Music recommendation system based on audio segmentation and feature evolution

The advent of new technologies, like Internet, digital audio formats, and portable media players, make it easier to produce and distribute music, exponentially increasing the offer, but making it harder to find songs that suits users' tastes. Therefore an important topic in research today is the development of music browsing, searching and organizing techniques and tools. Music recommendation systems are one of the solutions to this problem. They focus on generating playlists according to the similarities between a chosen track and a predefined music collection. Similarities are generally based on the physical, perceptive, and acoustical properties of the audio signal (content-based approach), or on manually defined tags (context-based approach). Content information is obtained using Multimedia Information Retrieval techniques that extract descriptors out of a song, like rhythm, harmony, or loudness. Songs can then be compared using algorithms specialized on finding similarities between the extracted features, and matching items are proposed to the user as a playlist. The purpose of this thesis is to extend an existing content-based music recommendation system, producing an application that generates playlists according to the acoustic features of the audio being played. This application works in both a local and a web environment, using a client-server infrastructure where the recommendation engine is not tied to the player. The core components of the application are exchangeable plugins. Similarity is measured according to two different approaches: local and global. In the local approach a song is segmented into a sequence of "cells" that represent highly homogeneous parts and similarity is evaluated over its descriptors. In the global approach, the similarity is performed over the whole song using the evolution on time of the extracted features. In both approaches the users are able to interact with the system by defining the desired feature values in order to improve the output.

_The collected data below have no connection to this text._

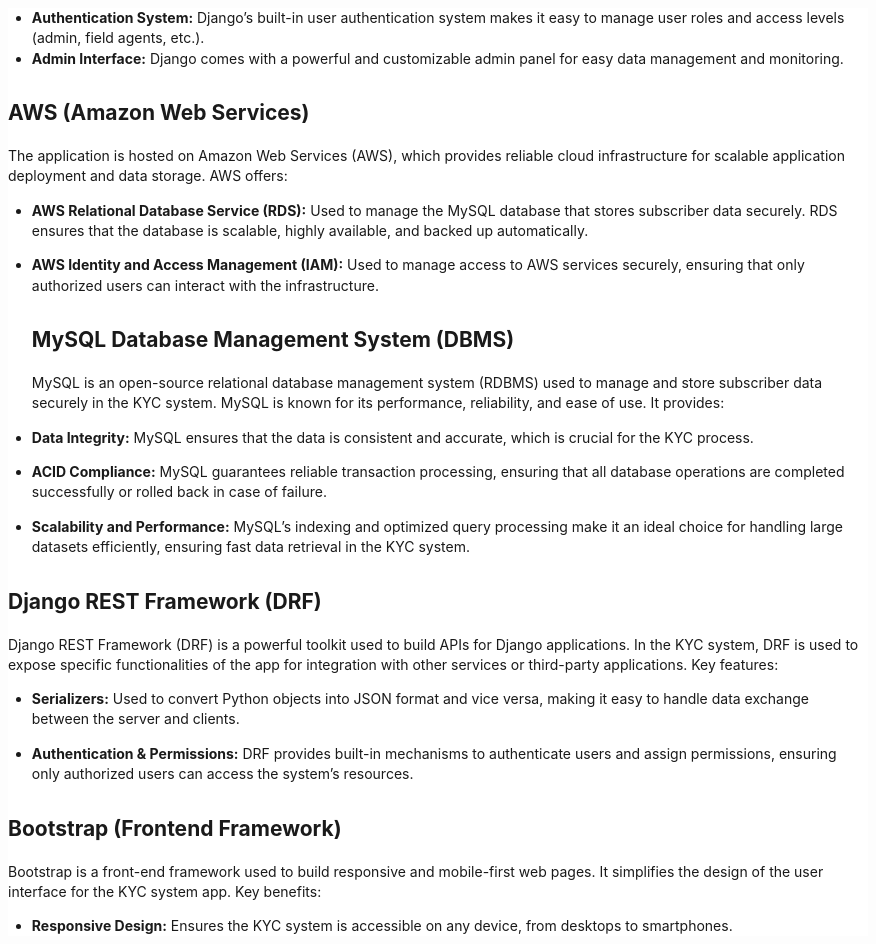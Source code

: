 - **Authentication System:** Django’s built-in user authentication system makes it easy to manage user roles and access levels (admin, field agents, etc.).
- **Admin Interface:** Django comes with a powerful and customizable admin panel for easy data management and monitoring.

## AWS (Amazon Web Services)

The application is hosted on Amazon Web Services (AWS), which provides reliable
 cloud infrastructure for scalable application deployment and data storage. AWS
 offers:
 - **AWS Relational Database Service (RDS):** Used to manage the MySQL database that stores subscriber data securely.
   RDS ensures that the database is scalable, highly available, and backed up automatically.

- **AWS Identity and Access Management (IAM):** Used to manage access to AWS services securely,
  ensuring that only authorized users can interact with the infrastructure.

  ## MySQL Database Management System (DBMS)

  MySQL is an open-source relational database management system (RDBMS) used
 to manage and store subscriber data securely in the KYC system. MySQL is known
 for its performance, reliability, and ease of use. It provides:

- **Data Integrity:** MySQL ensures that the data is consistent and accurate, which is crucial for the KYC process.

- **ACID Compliance:** MySQL guarantees reliable transaction processing, ensuring that all database operations are completed successfully
  or rolled back in case of failure.

- **Scalability and Performance:** MySQL’s indexing and optimized query processing make it an ideal choice for handling large datasets efficiently,
  ensuring fast data retrieval in the KYC system.

## Django REST Framework (DRF)
 Django REST Framework (DRF) is a powerful toolkit used to build APIs for Django
 applications. In the KYC system, DRF is used to expose specific functionalities of
 the app for integration with other services or third-party applications. Key features:

 - **Serializers:** Used to convert Python objects into JSON format and vice versa, making it easy to handle data exchange between the server and clients.

- **Authentication & Permissions:** DRF provides built-in mechanisms to authenticate users and assign permissions,
  ensuring only authorized users can access the system’s resources.

## Bootstrap (Frontend Framework)

Bootstrap is a front-end framework used to build responsive and mobile-first web
pages. It simplifies the design of the user interface for the KYC system app. Key
benefits:

- **Responsive Design:** Ensures the KYC system is accessible on any device, from desktops to smartphones.

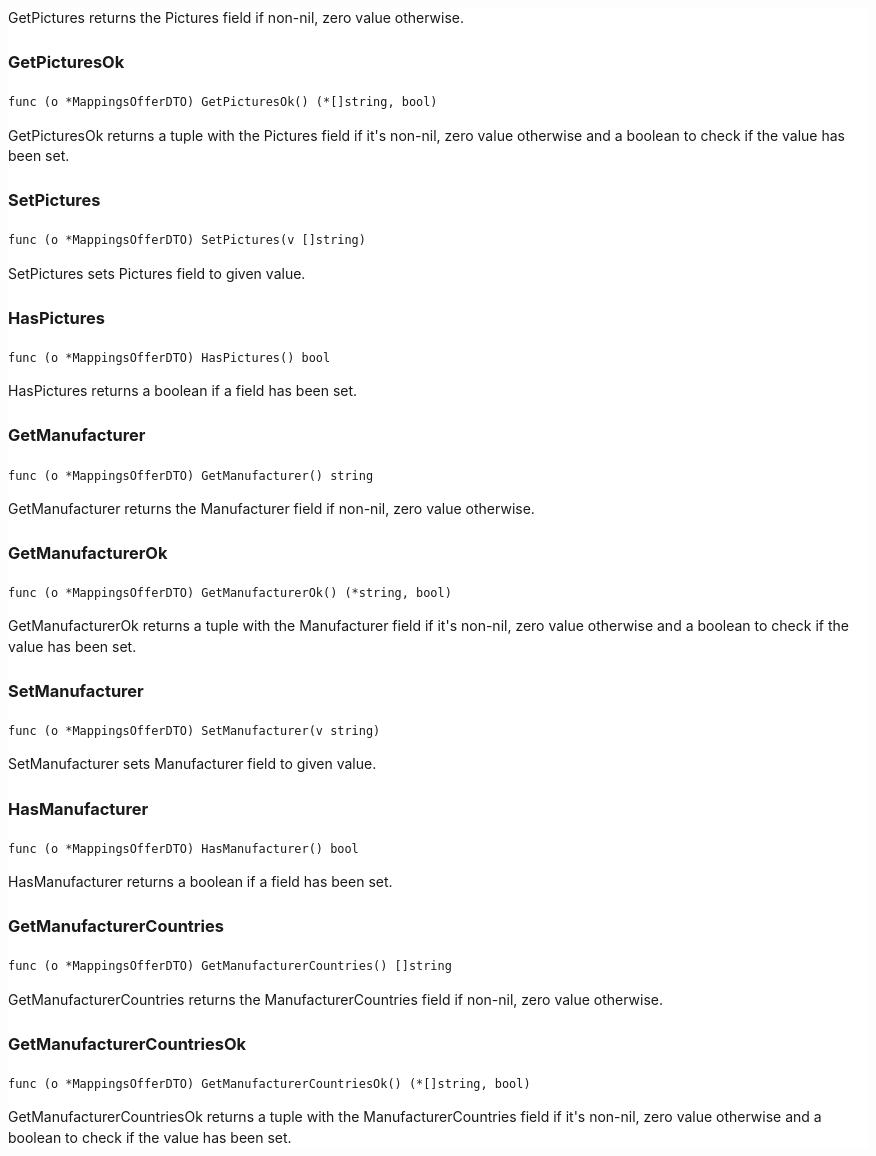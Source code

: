 GetPictures returns the Pictures field if non-nil, zero value otherwise.

### GetPicturesOk

`func (o *MappingsOfferDTO) GetPicturesOk() (*[]string, bool)`

GetPicturesOk returns a tuple with the Pictures field if it's non-nil, zero value otherwise
and a boolean to check if the value has been set.

### SetPictures

`func (o *MappingsOfferDTO) SetPictures(v []string)`

SetPictures sets Pictures field to given value.

### HasPictures

`func (o *MappingsOfferDTO) HasPictures() bool`

HasPictures returns a boolean if a field has been set.

### GetManufacturer

`func (o *MappingsOfferDTO) GetManufacturer() string`

GetManufacturer returns the Manufacturer field if non-nil, zero value otherwise.

### GetManufacturerOk

`func (o *MappingsOfferDTO) GetManufacturerOk() (*string, bool)`

GetManufacturerOk returns a tuple with the Manufacturer field if it's non-nil, zero value otherwise
and a boolean to check if the value has been set.

### SetManufacturer

`func (o *MappingsOfferDTO) SetManufacturer(v string)`

SetManufacturer sets Manufacturer field to given value.

### HasManufacturer

`func (o *MappingsOfferDTO) HasManufacturer() bool`

HasManufacturer returns a boolean if a field has been set.

### GetManufacturerCountries

`func (o *MappingsOfferDTO) GetManufacturerCountries() []string`

GetManufacturerCountries returns the ManufacturerCountries field if non-nil, zero value otherwise.

### GetManufacturerCountriesOk

`func (o *MappingsOfferDTO) GetManufacturerCountriesOk() (*[]string, bool)`

GetManufacturerCountriesOk returns a tuple with the ManufacturerCountries field if it's non-nil, zero value otherwise
and a boolean to check if the value has been set.
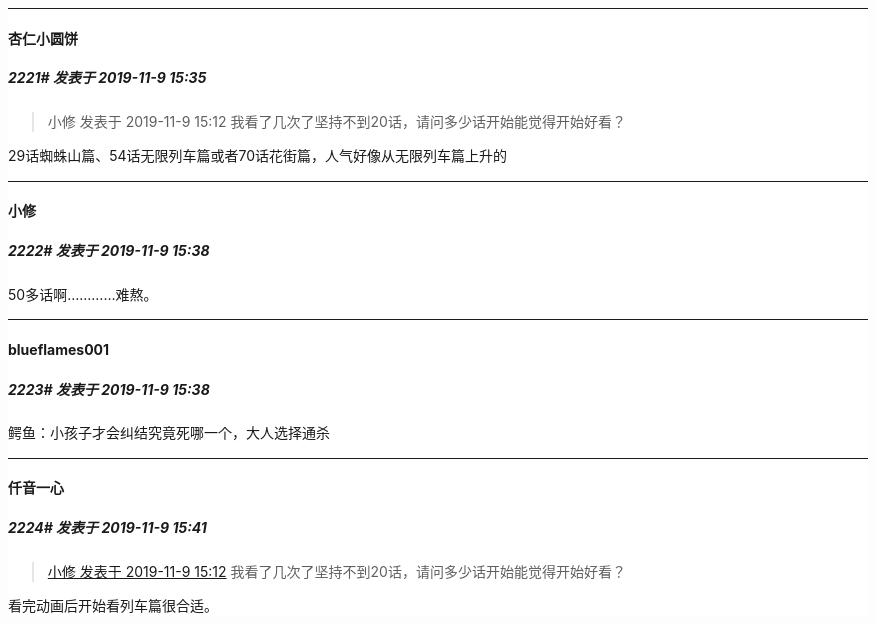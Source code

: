 

-----

####  杏仁小圆饼  
##### 2221#       发表于 2019-11-9 15:35



<blockquote>小修 发表于 2019-11-9 15:12
我看了几次了坚持不到20话，请问多少话开始能觉得开始好看？</blockquote>
29话蜘蛛山篇、54话无限列车篇或者70话花街篇，人气好像从无限列车篇上升的







-----

####  小修  
##### 2222#       发表于 2019-11-9 15:38




50多话啊…………难熬。







-----

####  blueflames001  
##### 2223#       发表于 2019-11-9 15:38




鳄鱼：小孩子才会纠结究竟死哪一个，大人选择通杀







-----

####  仟音一心  
##### 2224#       发表于 2019-11-9 15:41



<blockquote><a href="httphttps://bbs.saraba1st.com/2b/forum.php?mod=redirect&amp;goto=findpost&amp;pid=45459881&amp;ptid=1577554" target="_blank">小修 发表于 2019-11-9 15:12</a>
我看了几次了坚持不到20话，请问多少话开始能觉得开始好看？</blockquote>
看完动画后开始看列车篇很合适。






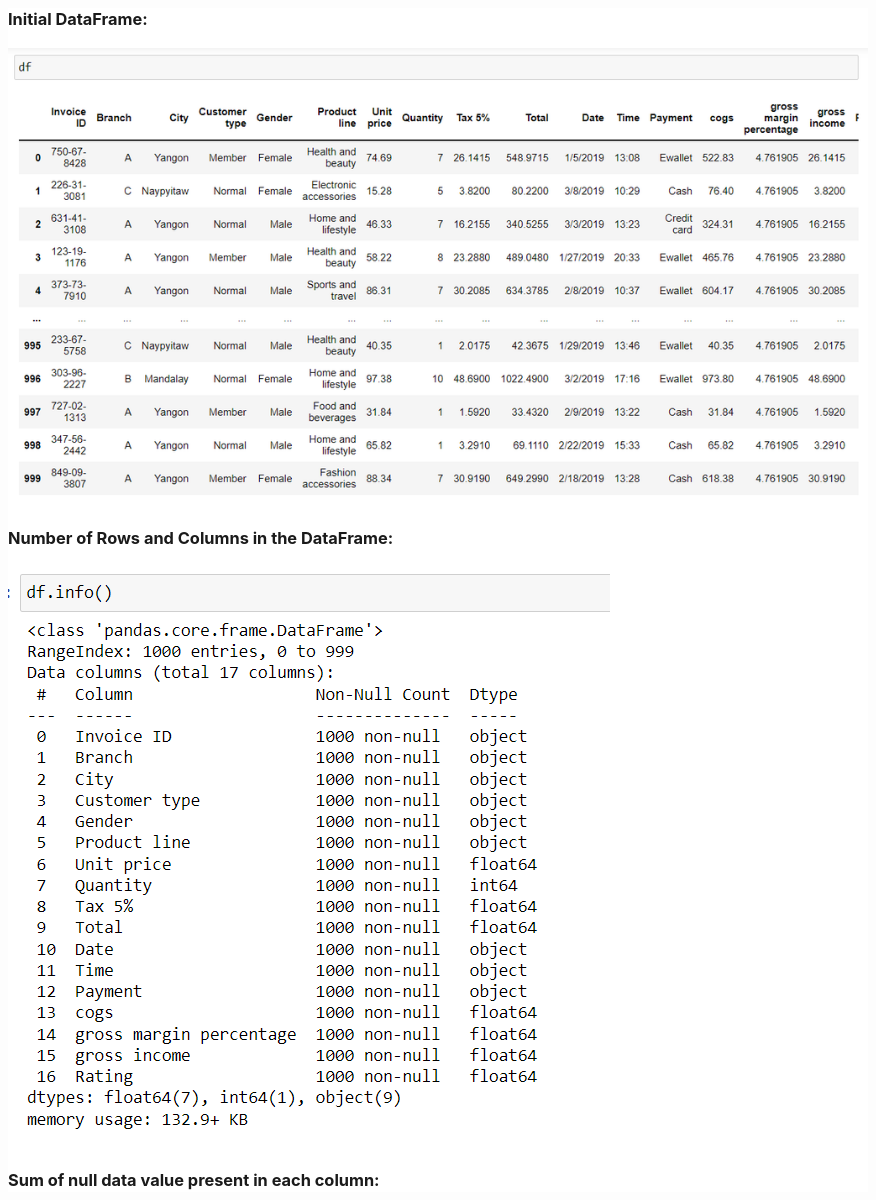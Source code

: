 ### Initial DataFrame:
![Output](o1.png)
### Number of Rows and Columns in the DataFrame:
![Output](o2.png)
### Sum of null data value present in each column:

Con l'avvento di Internet, dei formati audio digitali e dei riproduttori musicali portatili, la produzione e distribuzione di contenuti musicali ha subito un'accelerazione notevole. L'abbondanza dell'offerta ha avuto come conseguenza un necessario ripensamento del nostro modo di reperire la musica che ci interessa. Così negli ultimi anni lo sviluppo di tecniche e di strumenti per la ricerca e l'organizzare di contenuti musicali sta acquistando una notevole importanza tecnica. I sistemi di "music recommendation" sono una delle soluzioni a questo problema. Essi si occupano della generazione di "playlist" secondo criteri di similarità tra un brano e una collezione di contenuti musicali. Questa similarità si basa sulle proprietà fisiche, percettive e acustiche del segnale audio (approccio "content-based") e su i tag definiti manualmente (approccio "context-based"). Le informazioni sul contenuto si ottengono tramite tecniche di "Multimedia Information Retrieval" che estraggono i descrittori da un brano, come il tempo, l'armonia, oppure la rumorosità. I brani vengono comparati attraverso funzioni di similarità tra le feature estratte. La playlist proposta all'utente viene popolata sulla base di tali funzioni. Lo scopo di questa tesi è l'estensione di un sistema di music recommendation content-based esistente. L'applicazione è in grado di generare playlist secondo le proprietà acustiche dell'audio riprodotto. Essa è in grado di funzionare sia in modalità locale sia in modalità web, secondo un'infrastruttura di tipo "client/server" indipendente dalla piattaforma. L'applicazione è stata dotata di funzionalità implementate attraverso plugin intercambiabili. La similarità viene calcolata in due modi: locale e globale. Nel modo locale il brano è segmentato in "celle" omogenee dalle quali vengono estratte le feature da comparare. Nel modo globale la similarità dipende dell'evoluzione nel tempo delle feature del brano completo. In entrambi i casi, l'utente può interagire impostando i valori dei feature per migliorare l'output.